[Start of section]

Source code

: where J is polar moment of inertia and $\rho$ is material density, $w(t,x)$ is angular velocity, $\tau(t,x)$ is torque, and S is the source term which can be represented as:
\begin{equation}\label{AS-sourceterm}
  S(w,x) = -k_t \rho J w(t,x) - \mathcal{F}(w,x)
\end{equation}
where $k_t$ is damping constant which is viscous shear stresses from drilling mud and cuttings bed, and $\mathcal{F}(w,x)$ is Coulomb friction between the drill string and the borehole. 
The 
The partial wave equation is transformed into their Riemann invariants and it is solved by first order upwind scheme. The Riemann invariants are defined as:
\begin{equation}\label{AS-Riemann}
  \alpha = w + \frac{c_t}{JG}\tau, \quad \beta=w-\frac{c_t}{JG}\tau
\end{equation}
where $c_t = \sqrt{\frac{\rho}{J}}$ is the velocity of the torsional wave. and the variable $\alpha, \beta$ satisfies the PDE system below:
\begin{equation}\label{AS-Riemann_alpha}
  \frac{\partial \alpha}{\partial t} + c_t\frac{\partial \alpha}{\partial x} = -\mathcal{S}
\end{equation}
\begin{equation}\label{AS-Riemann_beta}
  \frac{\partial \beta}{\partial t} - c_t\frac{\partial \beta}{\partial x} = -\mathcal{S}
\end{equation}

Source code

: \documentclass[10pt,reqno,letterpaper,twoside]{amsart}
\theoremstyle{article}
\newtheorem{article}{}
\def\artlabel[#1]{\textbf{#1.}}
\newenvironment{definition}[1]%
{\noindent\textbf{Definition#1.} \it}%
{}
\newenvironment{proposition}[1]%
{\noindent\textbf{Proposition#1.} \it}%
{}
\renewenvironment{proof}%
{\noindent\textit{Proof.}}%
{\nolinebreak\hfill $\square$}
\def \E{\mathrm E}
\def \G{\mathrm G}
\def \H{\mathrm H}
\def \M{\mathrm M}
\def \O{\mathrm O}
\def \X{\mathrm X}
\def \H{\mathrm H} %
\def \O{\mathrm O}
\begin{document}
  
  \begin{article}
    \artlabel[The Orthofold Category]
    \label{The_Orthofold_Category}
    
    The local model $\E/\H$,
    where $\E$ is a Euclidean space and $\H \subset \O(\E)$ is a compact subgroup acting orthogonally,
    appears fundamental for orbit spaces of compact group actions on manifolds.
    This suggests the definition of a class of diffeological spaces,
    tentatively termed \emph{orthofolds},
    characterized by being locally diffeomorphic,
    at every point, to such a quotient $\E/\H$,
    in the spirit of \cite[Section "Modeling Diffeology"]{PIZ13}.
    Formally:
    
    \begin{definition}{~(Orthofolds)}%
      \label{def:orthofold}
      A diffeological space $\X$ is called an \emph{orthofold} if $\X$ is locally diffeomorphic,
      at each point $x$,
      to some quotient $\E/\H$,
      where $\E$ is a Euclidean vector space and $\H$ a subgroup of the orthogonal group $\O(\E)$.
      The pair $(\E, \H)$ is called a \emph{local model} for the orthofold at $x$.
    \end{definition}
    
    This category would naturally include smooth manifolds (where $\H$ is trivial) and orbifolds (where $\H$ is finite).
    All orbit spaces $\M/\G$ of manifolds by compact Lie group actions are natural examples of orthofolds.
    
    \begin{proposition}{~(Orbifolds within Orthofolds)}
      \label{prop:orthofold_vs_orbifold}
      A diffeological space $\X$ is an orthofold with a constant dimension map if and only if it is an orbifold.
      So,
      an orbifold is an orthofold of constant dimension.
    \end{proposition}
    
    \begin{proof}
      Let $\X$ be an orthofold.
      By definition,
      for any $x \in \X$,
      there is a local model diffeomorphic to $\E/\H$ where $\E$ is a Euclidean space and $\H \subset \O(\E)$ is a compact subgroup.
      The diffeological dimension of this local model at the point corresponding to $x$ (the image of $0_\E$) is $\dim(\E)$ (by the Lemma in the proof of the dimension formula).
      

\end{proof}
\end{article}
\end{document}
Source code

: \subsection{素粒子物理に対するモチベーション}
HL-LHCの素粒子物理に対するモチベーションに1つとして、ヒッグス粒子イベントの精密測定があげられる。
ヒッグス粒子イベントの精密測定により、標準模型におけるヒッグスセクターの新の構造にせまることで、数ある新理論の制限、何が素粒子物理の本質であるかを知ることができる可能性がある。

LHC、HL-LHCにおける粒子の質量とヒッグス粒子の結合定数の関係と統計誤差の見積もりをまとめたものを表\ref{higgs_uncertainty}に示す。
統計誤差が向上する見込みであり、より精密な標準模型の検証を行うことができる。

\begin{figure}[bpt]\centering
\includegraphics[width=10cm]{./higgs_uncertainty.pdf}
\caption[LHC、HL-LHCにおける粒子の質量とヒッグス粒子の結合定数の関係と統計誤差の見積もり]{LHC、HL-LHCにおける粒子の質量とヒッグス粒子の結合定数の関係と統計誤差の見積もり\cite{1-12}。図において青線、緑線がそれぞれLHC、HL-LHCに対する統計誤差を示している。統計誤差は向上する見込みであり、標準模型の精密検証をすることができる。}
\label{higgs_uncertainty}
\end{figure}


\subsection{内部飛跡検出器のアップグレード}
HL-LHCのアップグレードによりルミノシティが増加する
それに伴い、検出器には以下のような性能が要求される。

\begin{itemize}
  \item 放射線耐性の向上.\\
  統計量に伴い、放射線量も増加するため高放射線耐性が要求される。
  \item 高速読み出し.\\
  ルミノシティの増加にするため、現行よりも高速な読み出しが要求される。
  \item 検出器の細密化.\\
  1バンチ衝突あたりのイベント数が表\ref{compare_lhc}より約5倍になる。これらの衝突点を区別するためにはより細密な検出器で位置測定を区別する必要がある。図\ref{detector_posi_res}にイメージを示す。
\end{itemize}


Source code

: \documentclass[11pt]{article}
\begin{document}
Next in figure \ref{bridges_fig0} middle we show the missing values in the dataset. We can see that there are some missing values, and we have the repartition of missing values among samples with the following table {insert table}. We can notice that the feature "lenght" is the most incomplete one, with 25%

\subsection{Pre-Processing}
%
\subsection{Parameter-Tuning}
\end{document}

[End of section]

# What you have to do:
Return the full listing unchanged.

# Task result:
Source code

: where J is polar moment of inertia and $\rho$ is material density, $w(t,x)$ is angular velocity, $\tau(t,x)$ is torque, and S is the source term which can be represented as:
\begin{equation}\label{AS-sourceterm}
  S(w,x) = -k_t \rho J w(t,x) - \mathcal{F}(w,x)
\end{equation}
where $k_t$ is damping constant which is viscous shear stresses from drilling mud and cuttings bed, and $\mathcal{F}(w,x)$ is Coulomb friction between the drill string and the borehole. 
The 
The partial wave equation is transformed into their Riemann invariants and it is solved by first order upwind scheme. The Riemann invariants are defined as:
\begin{equation}\label{AS-Riemann}
  \alpha = w + \frac{c_t}{JG}\tau, \quad \beta=w-\frac{c_t}{JG}\tau
\end{equation}
where $c_t = \sqrt{\frac{\rho}{J}}$ is the velocity of the torsional wave. and the variable $\alpha, \beta$ satisfies the PDE system below:
\begin{equation}\label{AS-Riemann_alpha}
  \frac{\partial \alpha}{\partial t} + c_t\frac{\partial \alpha}{\partial x} = -\mathcal{S}
\end{equation}
\begin{equation}\label{AS-Riemann_beta}
  \frac{\partial \beta}{\partial t} - c_t\frac{\partial \beta}{\partial x} = -\mathcal{S}
\end{equation}

Source code

: \documentclass[10pt,reqno,letterpaper,twoside]{amsart}
\theoremstyle{article}
\newtheorem{article}{}
\def\artlabel[#1]{\textbf{#1.}}
\newenvironment{definition}[1]%
{\noindent\textbf{Definition#1.} \it}%
{}
\newenvironment{proposition}[1]%
{\noindent\textbf{Proposition#1.} \it}%
{}
\renewenvironment{proof}%
{\noindent\textit{Proof.}}%
{\nolinebreak\hfill $\square$}
\def \E{\mathrm E}
\def \G{\mathrm G}
\def \H{\mathrm H}
\def \M{\mathrm M}
\def \O{\mathrm O}
\def \X{\mathrm X}
\def \H{\mathrm H} %
\def \O{\mathrm O}
\begin{document}
  
  \begin{article}
    \artlabel[The Orthofold Category]
    \label{The_Orthofold_Category}
    
    The local model $\E/\H$,
    where $\E$ is a Euclidean space and $\H \subset \O(\E)$ is a compact subgroup acting orthogonally,
    appears fundamental for orbit spaces of compact group actions on manifolds.
    This suggests the definition of a class of diffeological spaces,
    tentatively termed \emph{orthofolds},
    characterized by being locally diffeomorphic,
    at every point, to such a quotient $\E/\H$,
    in the spirit of \cite[Section "Modeling Diffeology"]{PIZ13}.
    Formally:
    
    \begin{definition}{~(Orthofolds)}%
      \label{def:orthofold}
      A diffeological space $\X$ is called an \emph{orthofold} if $\X$ is locally diffeomorphic,
      at each point $x$,
      to some quotient $\E/\H$,
      where $\E$ is a Euclidean vector space and $\H$ a subgroup of the orthogonal group $\O(\E)$.
      The pair $(\E, \H)$ is called a \emph{local model} for the orthofold at $x$.
    \end{definition}
    
    This category would naturally include smooth manifolds (where $\H$ is trivial) and orbifolds (where $\H$ is finite).
    All orbit spaces $\M/\G$ of manifolds by compact Lie group actions are natural examples of orthofolds.
    
    \begin{proposition}{~(Orbifolds within Orthofolds)}
      \label{prop:orthofold_vs_orbifold}
      A diffeological space $\X$ is an orthofold with a constant dimension map if and only if it is an orbifold.
      So,
      an orbifold is an orthofold of constant dimension.
    \end{proposition}
    
    \begin{proof}
      Let $\X$ be an orthofold.
      By definition,
      for any $x \in \X$,
      there is a local model diffeomorphic to $\E/\H$ where $\E$ is a Euclidean space and $\H \subset \O(\E)$ is a compact subgroup.
      The diffeological dimension of this local model at the point corresponding to $x$ (the image of $0_\E$) is $\dim(\E)$ (by the Lemma in the proof of the dimension formula).
      

\end{proof}
\end{article}
\end{document}
Source code

: \subsection{素粒子物理に対するモチベーション}
HL-LHCの素粒子物理に対するモチベーションに1つとして、ヒッグス粒子イベントの精密測定があげられる。
ヒッグス粒子イベントの精密測定により、標準模型におけるヒッグスセクターの新の構造にせまることで、数ある新理論の制限、何が素粒子物理の本質であるかを知ることができる可能性がある。

LHC、HL-LHCにおける粒子の質量とヒッグス粒子の結合定数の関係と統計誤差の見積もりをまとめたものを表\ref{higgs_uncertainty}に示す。
統計誤差が向上する見込みであり、より精密な標準模型の検証を行うことができる。

\begin{figure}[bpt]\centering
\includegraphics[width=10cm]{./higgs_uncertainty.pdf}
\caption[LHC、HL-LHCにおける粒子の質量とヒッグス粒子の結合定数の関係と統計誤差の見積もり]{LHC、HL-LHCにおける粒子の質量とヒッグス粒子の結合定数の関係と統計誤差の見積もり\cite{1-12}。図において青線、緑線がそれぞれLHC、HL-LHCに対する統計誤差を示している。統計誤差は向上する見込みであり、標準模型の精密検証をすることができる。}
\label{higgs_uncertainty}
\end{figure}


\subsection{内部飛跡検出器のアップグレード}
HL-LHCのアップグレードによりルミノシティが増加する
それに伴い、検出器には以下のような性能が要求される。

\begin{itemize}
  \item 放射線耐性の向上.\\
  統計量に伴い、放射線量も増加するため高放射線耐性が要求される。
  \item 高速読み出し.\\
  ルミノシティの増加にするため、現行よりも高速な読み出しが要求される。
  \item 検出器の細密化.\\
  1バンチ衝突あたりのイベント数が表\ref{compare_lhc}より約5倍になる。これらの衝突点を区別するためにはより細密な検出器で位置測定を区別する必要がある。図\ref{detector_posi_res}にイメージを示す。
\end{itemize}


Source code

: \documentclass[11pt]{article}
\begin{document}
Next in figure \ref{bridges_fig0} middle we show the missing values in the dataset. We can see that there are some missing values, and we have the repartition of missing values among samples with the following table {insert table}. We can notice that the feature "lenght" is the most incomplete one, with 25%

\subsection{Pre-Processing}
%
\subsection{Parameter-Tuning}
\end{document}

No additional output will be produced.